### EXERCISE MATERIALS
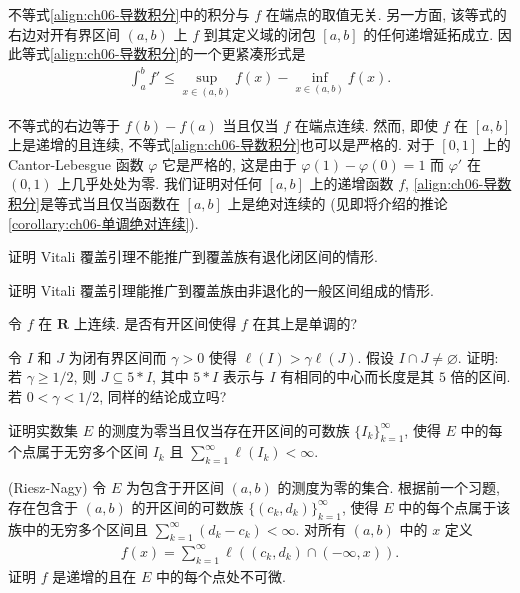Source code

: \documentclass[../../main.tex]{subfiles}
\begin{document}
不等式\eqref{align:ch06-导数积分}中的积分与 $f$ 在端点的取值无关. 另一方面, 该等式的右边对开有界区间 $(a,b)$ 上 $f$ 到其定义域的闭包 $[a,b]$ 的任何递增延拓成立. 因此等式\eqref{align:ch06-导数积分}的一个更紧凑形式是
\begin{align}
\int_{a}^{b}f'\leqslant\sup_{x\in(a,b)}f(x)-\inf_{x\in(a,b)}f(x).\label{align:ch06-紧凑不等式}
\end{align}

不等式的右边等于 $f(b)-f(a)$ 当且仅当 $f$ 在端点连续. 然而, 即使 $f$ 在 $[a,b]$ 上是递增的且连续, 不等式\eqref{align:ch06-导数积分}也可以是严格的. 对于 $[0,1]$ 上的 Cantor-Lebesgue 函数 $\varphi$ 它是严格的, 这是由于 $\varphi(1)-\varphi(0)=1$ 而 $\varphi'$ 在 $(0,1)$ 上几乎处处为零. 我们证明对任何 $[a,b]$ 上的递增函数 $f$, \eqref{align:ch06-导数积分}是等式当且仅当函数在 $[a,b]$ 上是绝对连续的 (见即将介绍的推论\cref{corollary:ch06-单调绝对连续}).

\begin{exercise}\label{exercise:ch06-05}
证明 Vitali 覆盖引理不能推广到覆盖族有退化闭区间的情形.
\end{exercise}

\begin{exercise}\label{exercise:ch06-06}
证明 Vitali 覆盖引理能推广到覆盖族由非退化的一般区间组成的情形.
\end{exercise}

\begin{exercise}\label{exercise:ch06-07}
令 $f$ 在 $\mathbf{R}$ 上连续. 是否有开区间使得 $f$ 在其上是单调的?
\end{exercise}

\begin{exercise}\label{exercise:ch06-08}
令 $I$ 和 $J$ 为闭有界区间而 $\gamma>0$ 使得 $\ell(I)>\gamma\ell(J)$. 假设 $I\cap J\neq\varnothing$. 证明: 若 $\gamma\geqslant 1/2$, 则 $J\subseteq 5*I$, 其中 $5*I$ 表示与 $I$ 有相同的中心而长度是其 $5$ 倍的区间. 若 $0<\gamma<1/2$, 同样的结论成立吗?
\end{exercise}

\begin{exercise}\label{exercise:ch06-09}
证明实数集 $E$ 的测度为零当且仅当存在开区间的可数族 $\{I_{k}\}_{k=1}^{\infty}$, 使得 $E$ 中的每个点属于无穷多个区间 $I_{k}$ 且 $\sum_{k=1}^{\infty}\ell(I_{k})<\infty$.
\end{exercise}

\begin{exercise}\label{exercise:ch06-10}
(Riesz-Nagy) 令 $E$ 为包含于开区间 $(a,b)$ 的测度为零的集合. 根据前一个习题, 存在包含于 $(a,b)$ 的开区间的可数族 $\{(c_{k},d_{k})\}_{k=1}^{\infty}$, 使得 $E$ 中的每个点属于该族中的无穷多个区间且 $\sum_{k=1}^{\infty}(d_{k}-c_{k})<\infty$. 对所有 $(a,b)$ 中的 $x$ 定义
\begin{align*}
f(x)=\sum_{k=1}^{\infty}\ell((c_{k},d_{k})\cap(-\infty,x)).
\end{align*}
证明 $f$ 是递增的且在 $E$ 中的每个点处不可微.
\end{exercise}
\end{document}
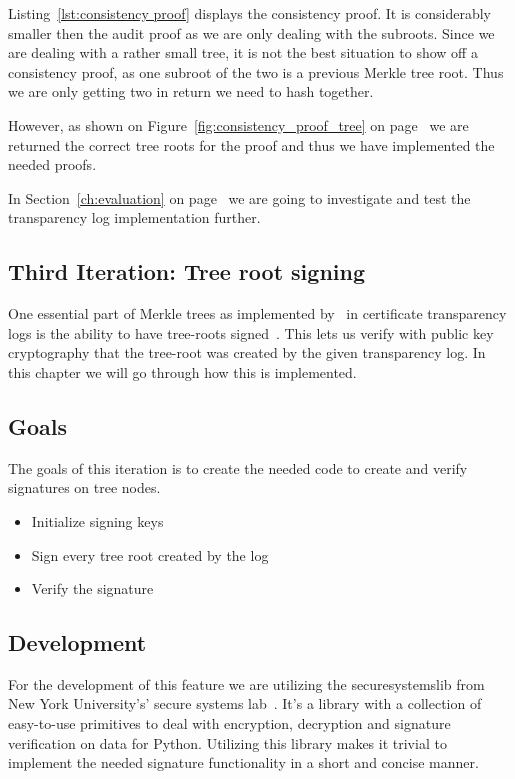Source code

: \documentclass[../Main/thesis.tex]{subfiles}
\begin{document}
Listing~\ref{lst:consistency proof} displays the consistency proof. It is
considerably smaller then the audit proof as we are only dealing with the
subroots. Since we are dealing with a rather small tree, it is not the best
situation to show off a consistency proof, as one subroot of the two is a
previous Merkle tree root. Thus we are only getting two in return we need to
hash together. 

However, as shown on Figure~\ref{fig:consistency_proof_tree} on
page~\pageref{fig:consistency_proof_tree} we are returned the correct tree roots
for the proof and thus we have implemented the needed proofs.

In Section~\ref{ch:evaluation} on page~\pageref{ch:evaluation} we are going to
investigate and test the transparency log implementation further.

\subsection{Third Iteration: Tree root signing}%
\label{sub:tree_root_signing}
One essential part of Merkle trees as implemented
by~\citeauthor{b.-laurie-a.-langley-e.kaster-google-2013} in certificate
transparency logs is the ability to have tree-roots
signed~\cite{b.-laurie-a.-langley-e.kaster-google-2013}. This lets us verify
with public key cryptography that the tree-root was created by the given
transparency log. In this chapter we will go through how this is implemented.

\subsection*{Goals}%
\label{sub:third_iteration_goals}

The goals of this iteration is to create the needed code to create and verify
signatures on tree nodes.

\begin{itemize}
    \item Initialize signing keys
    \item Sign every tree root created by the log
    \item Verify the signature
\end{itemize}

\subsection*{Development}%
\label{sub:third_iteration_development}
For the development of this feature we are utilizing the securesystemslib from
New York University's' secure systems lab~\cite{securesystemslib}. It's a
library with a collection of easy-to-use primitives to deal with encryption,
decryption and signature verification on data for Python. Utilizing this library
makes it trivial to implement the needed signature functionality in a short and
concise manner.
\end{document}
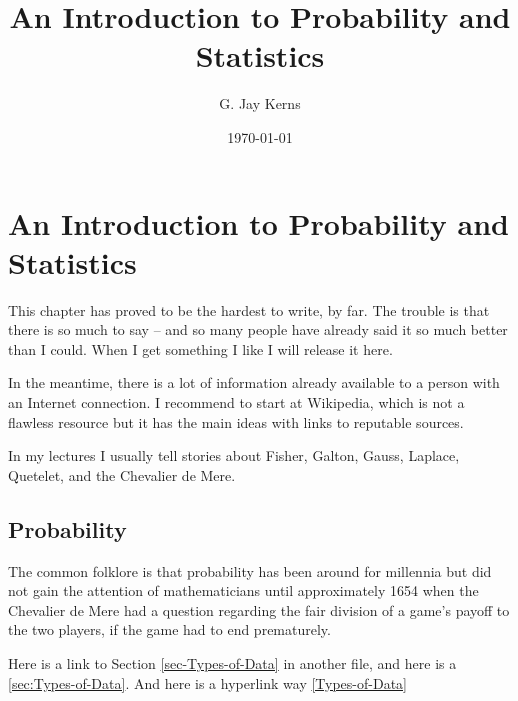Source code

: \documentclass{scrbook}
\title{An Introduction to Probability and Statistics}
\author{G. Jay Kerns}
\date{\today}
\begin{document}
\maketitle



\chapter{An Introduction to Probability and Statistics}
\label{sec-1}


\noindent 
This chapter has proved to be the hardest to write, by far. The trouble is that there is so much to say -- and so many people have already said it so much better than I could. When I get something I like I will release it here.

In the meantime, there is a lot of information already available to a person with an Internet connection. I recommend to start at Wikipedia, which is not a flawless resource but it has the main ideas with links to reputable sources.

In my lectures I usually tell stories about Fisher, Galton, Gauss, Laplace, Quetelet, and the Chevalier de Mere.
\section{Probability}
\label{sec-1-1}


The common folklore is that probability has been around for millennia but did not gain the attention of mathematicians until approximately 1654 when the Chevalier de Mere had a question regarding the fair division of a game's payoff to the two players, if the game had to end prematurely.

Here is a link to Section \ref{sec-Types-of-Data} in another file, and here is a \ref{sec:Types-of-Data}.  And here is a hyperlink way \ref{Types-of-Data}
\end{document}
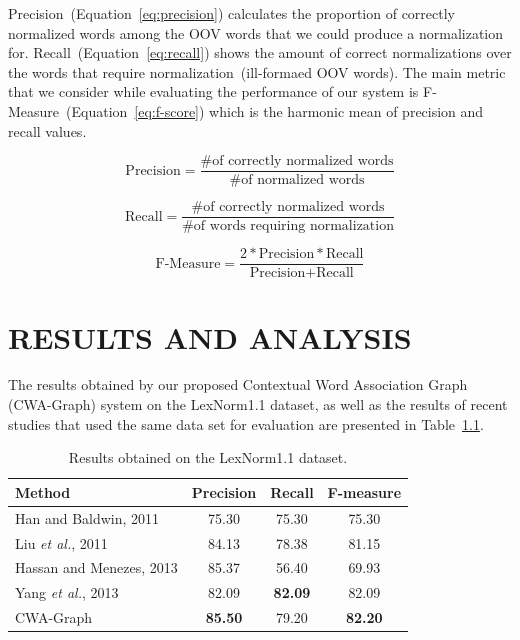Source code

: \documentclass[a4paper,onesided,12pt]{report}
\begin{document}
Precision~(Equation~\ref{eq:precision}) calculates the proportion of correctly normalized words among the OOV words that we could produce a normalization for. Recall~(Equation~\ref{eq:recall}) shows the amount of correct normalizations over the words that require normalization~(ill-formaed OOV words). The main metric that we consider while evaluating the performance of our system is F-Measure~(Equation~\ref{eq:f-score}) which is the harmonic mean of precision and recall values.

\begin{equation}
\text{Precision} = \frac{ \text{\# of correctly normalized words}}{ \text{\# of normalized words}}
\label{eq:precision}
\end{equation}

\begin{equation}
\text{Recall} = \frac{\text{\# of correctly normalized words}}{\text{\# of words requiring normalization}}
\label{eq:recall}
\end{equation}

\begin{equation}
\text{F-Measure} = \frac{2 * \text{Precision} * \text{Recall} }{\text{Precision} + \text{Recall}}
\label{eq:f-score}
\end{equation}

\chapter{RESULTS AND ANALYSIS}

The results obtained by our proposed Contextual Word Association Graph (CWA-Graph) system on the LexNorm1.1 dataset,
as well as the results of recent studies that used the same data set for evaluation are presented in Table~\ref{tab:results}.

\begin{table}[thb]
  \caption{Results obtained on the LexNorm1.1 dataset.}
  \centering
  \begin{tabular}[t]{|l|c|c|c|}
    \hline
    \textbf{Method} & \textbf{Precision} & \textbf{Recall} & \textbf{F-measure} \\
    \hline
    Han and Baldwin, 2011 & 75.30 & 75.30 & 75.30 \\\hline
    Liu \textit{et al.}, 2011 & 84.13 & 78.38 & 81.15 \\\hline
    Hassan and Menezes, 2013 & 85.37 & 56.40 & 69.93 \\\hline
    Yang \textit{et al.}, 2013 & 82.09 & \textbf{82.09} & 82.09 \\\hline
    CWA-Graph   & \textbf{85.50} & 79.20 & \textbf{82.20} \\
    \hline
  \end{tabular}
  \label{tab:results}
\end{table}
\end{document}
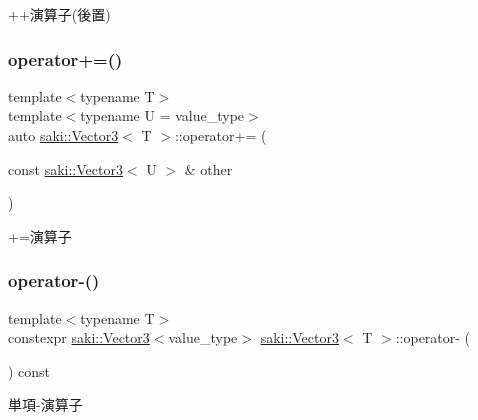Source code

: ++演算子(後置) 

\mbox{\label{classsaki_1_1_vector3_a4ea98424be42bb8a20d8d240d25c948d}} 
\subsubsection{\texorpdfstring{operator+=()}{operator+=()}}
{\footnotesize\ttfamily template$<$typename T$>$ \\
template$<$typename U  = value\+\_\+type$>$ \\
auto \mbox{\hyperlink{classsaki_1_1_vector3}{saki\+::\+Vector3}}$<$ T $>$\+::operator+= (\begin{DoxyParamCaption}\item[{const \mbox{\hyperlink{classsaki_1_1_vector3}{saki\+::\+Vector3}}$<$ U $>$ \&}]{other }\end{DoxyParamCaption})\hspace{0.3cm}{\ttfamily [inline]}}



+=演算子 

\mbox{\label{classsaki_1_1_vector3_acba33249e560bb2a8d51c9af38c7f89b}} 
\subsubsection{\texorpdfstring{operator-\/()}{operator-()}}
{\footnotesize\ttfamily template$<$typename T$>$ \\
constexpr \mbox{\hyperlink{classsaki_1_1_vector3}{saki\+::\+Vector3}}$<$value\+\_\+type$>$ \mbox{\hyperlink{classsaki_1_1_vector3}{saki\+::\+Vector3}}$<$ T $>$\+::operator-\/ (\begin{DoxyParamCaption}{ }\end{DoxyParamCaption}) const\hspace{0.3cm}{\ttfamily [inline]}}



単項-\/演算子 

\mbox{\label{classsaki_1_1_vector3_abdb5c984e59deedd88b76d3530098a44}} 

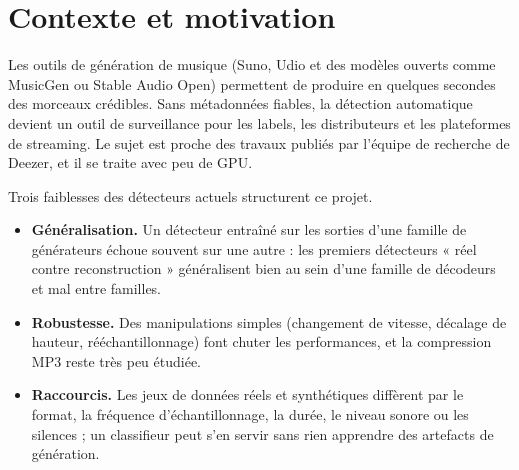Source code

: \documentclass[11pt,a4paper]{article}
\begin{document}
\begin{abstract}
\noindent Les détecteurs de musique générée par IA obtiennent des scores quasi parfaits sur les sorties brutes de générateurs connus. On connaît beaucoup moins bien leur comportement face à un générateur jamais vu, face à un changement de vitesse ou à une compression MP3, et la part de leur précision qui provient de raccourcis de jeu de données (format, fréquence d'échantillonnage, bande passante, durée, volume) plutôt que d'artefacts de génération.
Ce projet, de nature \emph{réplication-extension}, entraîne des détecteurs réel/faux dont les « faux » sont fabriqués \emph{sans générateur de musique} : de la musique réelle (FMA) est ré-encodée par des codecs neuronaux (EnCodec, DAC). Ces détecteurs sont ensuite testés sur FakeMusicCaps (cinq modèles texte-musique ouverts) et sous attaques (vitesse, hauteur, MP3, rééchantillonnage). Le protocole impose une chaîne de normalisation commune, un détecteur de métadonnées seul comme contrôle négatif, des splits sans fuite et quatre hypothèses datées et réfutables, écrites avant tout entraînement.
Le projet est calibré pour quatre semaines et un budget de calcul modeste, et s'accompagne d'un plan de formation à l'audio pour un étudiant sans cours de traitement du signal (annexe~\ref{app:formation}).
\end{abstract}

\tableofcontents
\newpage

\section{Contexte et motivation}
\label{sec:contexte}

Les outils de génération de musique (Suno, Udio et des modèles ouverts comme MusicGen ou Stable Audio Open) permettent de produire en quelques secondes des morceaux crédibles. Sans métadonnées fiables, la détection automatique devient un outil de surveillance pour les labels, les distributeurs et les plateformes de streaming. Le sujet est proche des travaux publiés par l'équipe de recherche de Deezer, et il se traite avec peu de GPU.

Trois faiblesses des détecteurs actuels structurent ce projet.
\begin{itemize}
  \item \textbf{Généralisation.} Un détecteur entraîné sur les sorties d'une famille de générateurs échoue souvent sur une autre : les premiers détecteurs « réel contre reconstruction » généralisent bien au sein d'une famille de décodeurs et mal entre familles.
  \item \textbf{Robustesse.} Des manipulations simples (changement de vitesse, décalage de hauteur, rééchantillonnage) font chuter les performances, et la compression MP3 reste très peu étudiée.
  \item \textbf{Raccourcis.} Les jeux de données réels et synthétiques diffèrent par le format, la fréquence d'échantillonnage, la durée, le niveau sonore ou les silences ; un classifieur peut s'en servir sans rien apprendre des artefacts de génération.
\end{itemize}
\end{document}
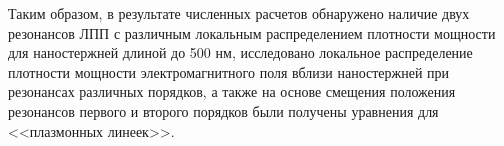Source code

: Таким образом, в результате численных расчетов  обнаружено наличие двух резонансов ЛПП  с различным локальным распределением плотности мощности для наностержней длиной до 500 нм, исследовано локальное распределение плотности мощности электромагнитного поля вблизи наностержней при резонансах различных порядков, а также на основе смещения положения резонансов первого и второго порядков были получены уравнения для <<плазмонных линеек>>.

### EXERCISE OBJECTIVE
Report the number of lines of the listing above that hold the string "Chevalier", with no other text.

### SOLVED PROBLEM
2